For some reason creationists are in a crusade to try to discredit the notion that birds have evolved from dinosaurs. It's probably their second-most popular specific claim that they oppose about evolutionary history (the most popular being, of course, that humans and apes have a common ancestor species.) I don't even understand why they hate the notion that much. Even the creationists who accept 99% of the theory of evolution (without using that name, of course) still oppose the notion that birds are dinosaurs.

There are a couple of scientists who, while not being creationists, also loudly oppose the notion that birds evolved from dinosaurs. They are very vocal, and are sometimes quoted in tabloids and blogs.

Naturally creationists often cling to these tabloid articles as well. It really helps bolster their anti-evolutionary movement when they can quote newspaper headers like "birds have not evolved from dinosaurs after all, say scientists".

There's a huge irony in this, however. Those few scientists are not defending creationism. Their claim is that birds and dinosaurs have a more ancient common ancestor, rather than birds having evolved directly from dinosaurs. (This claim has been discredited by paleontologists and evolutionary biologists time and again, but it's still a somewhat rational and scientific hypothesis to make. It simply puts into question where exactly birds branched out in the evolutionary tree, and proposes that it happened earlier.)

In other words, the creationists are promoting an alternative evolutionary tree for birds, without realizing it. Those scientists who create those controversial tabloid news headers are not claiming that evolution didn't happen. They are simply saying that birds evolved from a more ancient ancestral species than dinosaurs.

Thursday, November 28, 2013

The Bible needs constant reassurance

Have you noticed how so many Christians, especially apologists, are constantly repeating the same mantras about how "the Bible is the perfect word of God", how it's infallible and unchanging, how there are no contradictions, how it's morally absolute, and so on? Likewise Christians are constantly repeating how God is good, God loves you, etc.

Many people have noticed, and they make a quite good point, that this is quite telling about the Bible.

Normally a work or other source of information does not need constant reassurances because it can stand on its own.
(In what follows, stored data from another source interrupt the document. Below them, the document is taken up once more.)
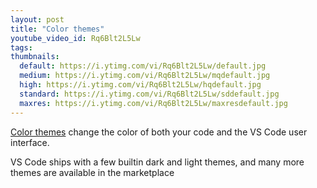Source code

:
 ```yaml
---
layout: post
title: "Color themes"
youtube_video_id: Rq6Blt2L5Lw
tags:
thumbnails:
  default: https://i.ytimg.com/vi/Rq6Blt2L5Lw/default.jpg
  medium: https://i.ytimg.com/vi/Rq6Blt2L5Lw/mqdefault.jpg
  high: https://i.ytimg.com/vi/Rq6Blt2L5Lw/hqdefault.jpg
  standard: https://i.ytimg.com/vi/Rq6Blt2L5Lw/sddefault.jpg
  maxres: https://i.ytimg.com/vi/Rq6Blt2L5Lw/maxresdefault.jpg
---
```


[Color themes](https://code.visualstudio.com/docs/getstarted/themes) change the color of both your code and the VS Code user interface.

VS Code ships with a few builtin dark and light themes, and many more themes are available in the marketplace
You don't see people constantly reassuring that, to take a completely random example, "Euclid's Elements is full of correct and useful mathematical proofs." They don't have to do that because Euclid's Elements can stand on its own merits and does not need people to be constantly reminding you how good it is. You can check the veracity of what it says and come up with your own conclusions about its validity.

Not so with the Bible. It cannot stand on its own merits (given how many morally questionable rules and advise it gives, how many contradictions it has, how heinous the crimes of the god it depicts are, and so on) and thus Christians need to be constantly reassuring and reminding themselves that it is good and valid.

If the Bible were indeed the perfect, infallible word of a perfect omniscient God, then it would need no such reassurances because anybody would be able to check its validity on their own.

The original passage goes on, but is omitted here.